_What you need to do_
Find "- 학습한 내용을 적용시키고" and "자신을 제외하고 다른" in the records below. Copy the lines holding them and every line between, exactly, and no others.

_Records shown_
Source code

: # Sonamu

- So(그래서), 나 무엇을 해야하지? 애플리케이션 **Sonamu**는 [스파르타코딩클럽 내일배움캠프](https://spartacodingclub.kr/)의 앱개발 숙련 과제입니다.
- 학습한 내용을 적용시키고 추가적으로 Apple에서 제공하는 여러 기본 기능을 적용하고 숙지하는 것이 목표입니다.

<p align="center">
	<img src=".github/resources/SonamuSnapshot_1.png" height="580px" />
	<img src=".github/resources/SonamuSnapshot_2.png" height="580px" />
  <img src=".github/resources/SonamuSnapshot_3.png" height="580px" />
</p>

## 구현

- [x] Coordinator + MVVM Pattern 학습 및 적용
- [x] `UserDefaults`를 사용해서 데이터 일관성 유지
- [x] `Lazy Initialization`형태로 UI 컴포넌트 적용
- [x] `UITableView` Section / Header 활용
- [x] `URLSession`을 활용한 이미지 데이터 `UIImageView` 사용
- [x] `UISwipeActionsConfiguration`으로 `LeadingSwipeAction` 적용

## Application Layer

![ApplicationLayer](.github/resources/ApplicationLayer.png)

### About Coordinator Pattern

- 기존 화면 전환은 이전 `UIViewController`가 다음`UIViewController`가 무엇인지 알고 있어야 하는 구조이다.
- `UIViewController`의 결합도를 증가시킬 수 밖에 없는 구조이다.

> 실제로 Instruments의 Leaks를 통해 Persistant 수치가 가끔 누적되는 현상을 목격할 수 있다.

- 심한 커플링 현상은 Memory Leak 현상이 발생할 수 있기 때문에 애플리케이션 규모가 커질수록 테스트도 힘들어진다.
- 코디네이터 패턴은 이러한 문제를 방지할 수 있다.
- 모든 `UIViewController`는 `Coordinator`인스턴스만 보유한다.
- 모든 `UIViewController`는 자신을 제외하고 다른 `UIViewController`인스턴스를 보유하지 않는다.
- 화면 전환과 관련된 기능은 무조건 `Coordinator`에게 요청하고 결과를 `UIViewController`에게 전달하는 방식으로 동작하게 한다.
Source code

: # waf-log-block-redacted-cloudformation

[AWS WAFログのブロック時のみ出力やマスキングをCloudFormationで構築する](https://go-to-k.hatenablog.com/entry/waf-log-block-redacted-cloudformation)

_Answer to the problem_
- 학습한 내용을 적용시키고 추가적으로 Apple에서 제공하는 여러 기본 기능을 적용하고 숙지하는 것이 목표입니다.

<p align="center">
	<img src=".github/resources/SonamuSnapshot_1.png" height="580px" />
	<img src=".github/resources/SonamuSnapshot_2.png" height="580px" />
  <img src=".github/resources/SonamuSnapshot_3.png" height="580px" />
</p>

## 구현

- [x] Coordinator + MVVM Pattern 학습 및 적용
- [x] `UserDefaults`를 사용해서 데이터 일관성 유지
- [x] `Lazy Initialization`형태로 UI 컴포넌트 적용
- [x] `UITableView` Section / Header 활용
- [x] `URLSession`을 활용한 이미지 데이터 `UIImageView` 사용
- [x] `UISwipeActionsConfiguration`으로 `LeadingSwipeAction` 적용

## Application Layer

![ApplicationLayer](.github/resources/ApplicationLayer.png)

### About Coordinator Pattern

- 기존 화면 전환은 이전 `UIViewController`가 다음`UIViewController`가 무엇인지 알고 있어야 하는 구조이다.
- `UIViewController`의 결합도를 증가시킬 수 밖에 없는 구조이다.

> 실제로 Instruments의 Leaks를 통해 Persistant 수치가 가끔 누적되는 현상을 목격할 수 있다.

- 심한 커플링 현상은 Memory Leak 현상이 발생할 수 있기 때문에 애플리케이션 규모가 커질수록 테스트도 힘들어진다.
- 코디네이터 패턴은 이러한 문제를 방지할 수 있다.
- 모든 `UIViewController`는 `Coordinator`인스턴스만 보유한다.
- 모든 `UIViewController`는 자신을 제외하고 다른 `UIViewController`인스턴스를 보유하지 않는다.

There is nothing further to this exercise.